━━━━━ Material for this exercise

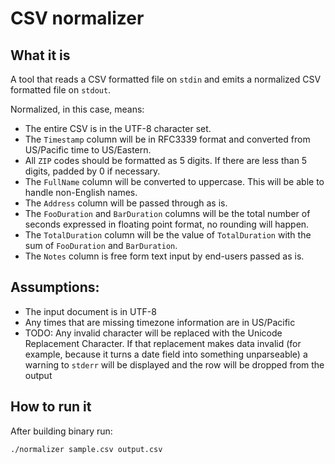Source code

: # CSV normalizer

## What it is

A tool that reads a CSV formatted file on `stdin` and
emits a normalized CSV formatted file on `stdout`.

Normalized, in this case, means:

* The entire CSV is in the UTF-8 character set.
* The `Timestamp` column will be in RFC3339 format and converted from US/Pacific time to US/Eastern.
* All `ZIP` codes should be formatted as 5 digits. If there are less
  than 5 digits, padded by 0 if necessary.
* The `FullName` column will be converted to uppercase. This will be
  able to handle non-English names.
* The `Address` column will be passed through as is.
* The `FooDuration` and `BarDuration` columns will be the
  total number of seconds expressed in floating point format, no rounding will happen.
* The `TotalDuration` column will be the value of `TotalDuration` with the sum of
  `FooDuration` and `BarDuration`.
* The `Notes` column is free form text input by end-users passed as is.

## Assumptions:

* The input document is in UTF-8
* Any times that are missing timezone information are in US/Pacific
* TODO: Any invalid character will be replaced with the Unicode Replacement
Character. If that replacement makes data invalid (for example,
because it turns a date field into something unparseable) a 
warning to `stderr` will be displayed and the row will be dropped from the output

## How to run it

After building binary run:

```sh
./normalizer sample.csv output.csv
```

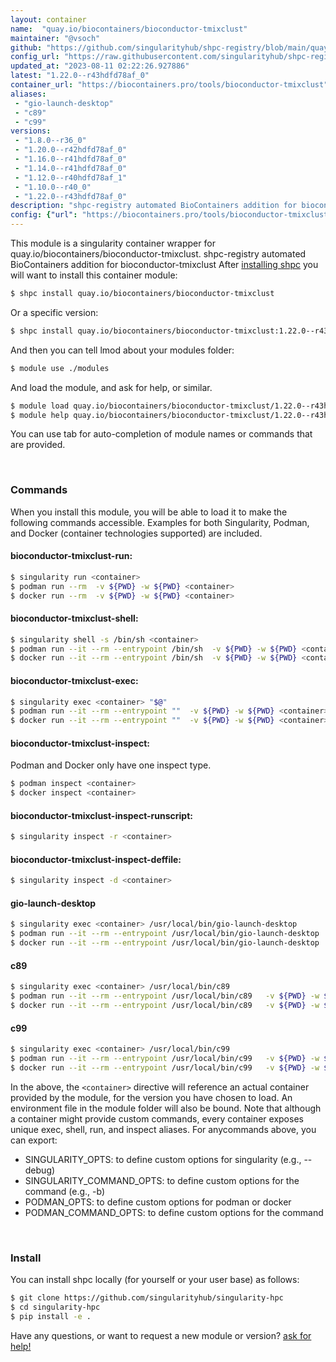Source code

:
 ```yaml
---
layout: container
name:  "quay.io/biocontainers/bioconductor-tmixclust"
maintainer: "@vsoch"
github: "https://github.com/singularityhub/shpc-registry/blob/main/quay.io/biocontainers/bioconductor-tmixclust/container.yaml"
config_url: "https://raw.githubusercontent.com/singularityhub/shpc-registry/main/quay.io/biocontainers/bioconductor-tmixclust/container.yaml"
updated_at: "2023-08-11 02:22:26.927886"
latest: "1.22.0--r43hdfd78af_0"
container_url: "https://biocontainers.pro/tools/bioconductor-tmixclust"
aliases:
 - "gio-launch-desktop"
 - "c89"
 - "c99"
versions:
 - "1.8.0--r36_0"
 - "1.20.0--r42hdfd78af_0"
 - "1.16.0--r41hdfd78af_0"
 - "1.14.0--r41hdfd78af_0"
 - "1.12.0--r40hdfd78af_1"
 - "1.10.0--r40_0"
 - "1.22.0--r43hdfd78af_0"
description: "shpc-registry automated BioContainers addition for bioconductor-tmixclust"
config: {"url": "https://biocontainers.pro/tools/bioconductor-tmixclust", "maintainer": "@vsoch", "description": "shpc-registry automated BioContainers addition for bioconductor-tmixclust", "latest": {"1.22.0--r43hdfd78af_0": "sha256:3b7961e159e79f214ac621053095df2aba0cd40e6f3ad690a4f4b326165c3a32"}, "tags": {"1.8.0--r36_0": "sha256:718b979c60d0001155b3921c2703a32cbc7b85c1e133caa82995581591738994", "1.20.0--r42hdfd78af_0": "sha256:3cb6666f454c041e0155a5e262afec272ba72c322809e5de438bd315c4731219", "1.16.0--r41hdfd78af_0": "sha256:8a3e04b8551849c0bb66312eff0111fe753ad94faf287374053869c2c8c9ca20", "1.14.0--r41hdfd78af_0": "sha256:f0b3fbf2185fbb6656f2128a8fe28b189b16c49c310e944e33508ea0de887c63", "1.12.0--r40hdfd78af_1": "sha256:b4e755eb8dd6845216d15e6b12dd73665c3615b21c38cb843d41c524353f817c", "1.10.0--r40_0": "sha256:5eae0204de3c54ee9a28740cfaf1fe7d2ead3b8c83996fe700452f02de3e31fb", "1.22.0--r43hdfd78af_0": "sha256:3b7961e159e79f214ac621053095df2aba0cd40e6f3ad690a4f4b326165c3a32"}, "docker": "quay.io/biocontainers/bioconductor-tmixclust", "aliases": {"gio-launch-desktop": "/usr/local/bin/gio-launch-desktop", "c89": "/usr/local/bin/c89", "c99": "/usr/local/bin/c99"}}
---
```


This module is a singularity container wrapper for quay.io/biocontainers/bioconductor-tmixclust.
shpc-registry automated BioContainers addition for bioconductor-tmixclust
After [installing shpc](#install) you will want to install this container module:


```bash
$ shpc install quay.io/biocontainers/bioconductor-tmixclust
```

Or a specific version:

```bash
$ shpc install quay.io/biocontainers/bioconductor-tmixclust:1.22.0--r43hdfd78af_0
```

And then you can tell lmod about your modules folder:

```bash
$ module use ./modules
```

And load the module, and ask for help, or similar.

```bash
$ module load quay.io/biocontainers/bioconductor-tmixclust/1.22.0--r43hdfd78af_0
$ module help quay.io/biocontainers/bioconductor-tmixclust/1.22.0--r43hdfd78af_0
```

You can use tab for auto-completion of module names or commands that are provided.

<br>

### Commands

When you install this module, you will be able to load it to make the following commands accessible.
Examples for both Singularity, Podman, and Docker (container technologies supported) are included.

#### bioconductor-tmixclust-run:

```bash
$ singularity run <container>
$ podman run --rm  -v ${PWD} -w ${PWD} <container>
$ docker run --rm  -v ${PWD} -w ${PWD} <container>
```

#### bioconductor-tmixclust-shell:

```bash
$ singularity shell -s /bin/sh <container>
$ podman run --it --rm --entrypoint /bin/sh  -v ${PWD} -w ${PWD} <container>
$ docker run --it --rm --entrypoint /bin/sh  -v ${PWD} -w ${PWD} <container>
```

#### bioconductor-tmixclust-exec:

```bash
$ singularity exec <container> "$@"
$ podman run --it --rm --entrypoint ""  -v ${PWD} -w ${PWD} <container> "$@"
$ docker run --it --rm --entrypoint ""  -v ${PWD} -w ${PWD} <container> "$@"
```

#### bioconductor-tmixclust-inspect:

Podman and Docker only have one inspect type.

```bash
$ podman inspect <container>
$ docker inspect <container>
```

#### bioconductor-tmixclust-inspect-runscript:

```bash
$ singularity inspect -r <container>
```

#### bioconductor-tmixclust-inspect-deffile:

```bash
$ singularity inspect -d <container>
```


#### gio-launch-desktop

```bash
$ singularity exec <container> /usr/local/bin/gio-launch-desktop
$ podman run --it --rm --entrypoint /usr/local/bin/gio-launch-desktop   -v ${PWD} -w ${PWD} <container> -c " $@"
$ docker run --it --rm --entrypoint /usr/local/bin/gio-launch-desktop   -v ${PWD} -w ${PWD} <container> -c " $@"
```


#### c89

```bash
$ singularity exec <container> /usr/local/bin/c89
$ podman run --it --rm --entrypoint /usr/local/bin/c89   -v ${PWD} -w ${PWD} <container> -c " $@"
$ docker run --it --rm --entrypoint /usr/local/bin/c89   -v ${PWD} -w ${PWD} <container> -c " $@"
```


#### c99

```bash
$ singularity exec <container> /usr/local/bin/c99
$ podman run --it --rm --entrypoint /usr/local/bin/c99   -v ${PWD} -w ${PWD} <container> -c " $@"
$ docker run --it --rm --entrypoint /usr/local/bin/c99   -v ${PWD} -w ${PWD} <container> -c " $@"
```



In the above, the `<container>` directive will reference an actual container provided
by the module, for the version you have chosen to load. An environment file in the
module folder will also be bound. Note that although a container
might provide custom commands, every container exposes unique exec, shell, run, and
inspect aliases. For anycommands above, you can export:

 - SINGULARITY_OPTS: to define custom options for singularity (e.g., --debug)
 - SINGULARITY_COMMAND_OPTS: to define custom options for the command (e.g., -b)
 - PODMAN_OPTS: to define custom options for podman or docker
 - PODMAN_COMMAND_OPTS: to define custom options for the command

<br>

### Install

You can install shpc locally (for yourself or your user base) as follows:

```bash
$ git clone https://github.com/singularityhub/singularity-hpc
$ cd singularity-hpc
$ pip install -e .
```

Have any questions, or want to request a new module or version? [ask for help!](https://github.com/singularityhub/singularity-hpc/issues)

━━━━━━━━━━

_Task directions:_ A verbatim copy of the records is expected, from their first line through the line with "UTF-8 character set.", inclusive, with the pictures removed.

_Answer to this problem:_
Source code

: # CSV normalizer

## What it is

A tool that reads a CSV formatted file on `stdin` and
emits a normalized CSV formatted file on `stdout`.

Normalized, in this case, means:

* The entire CSV is in the UTF-8 character set.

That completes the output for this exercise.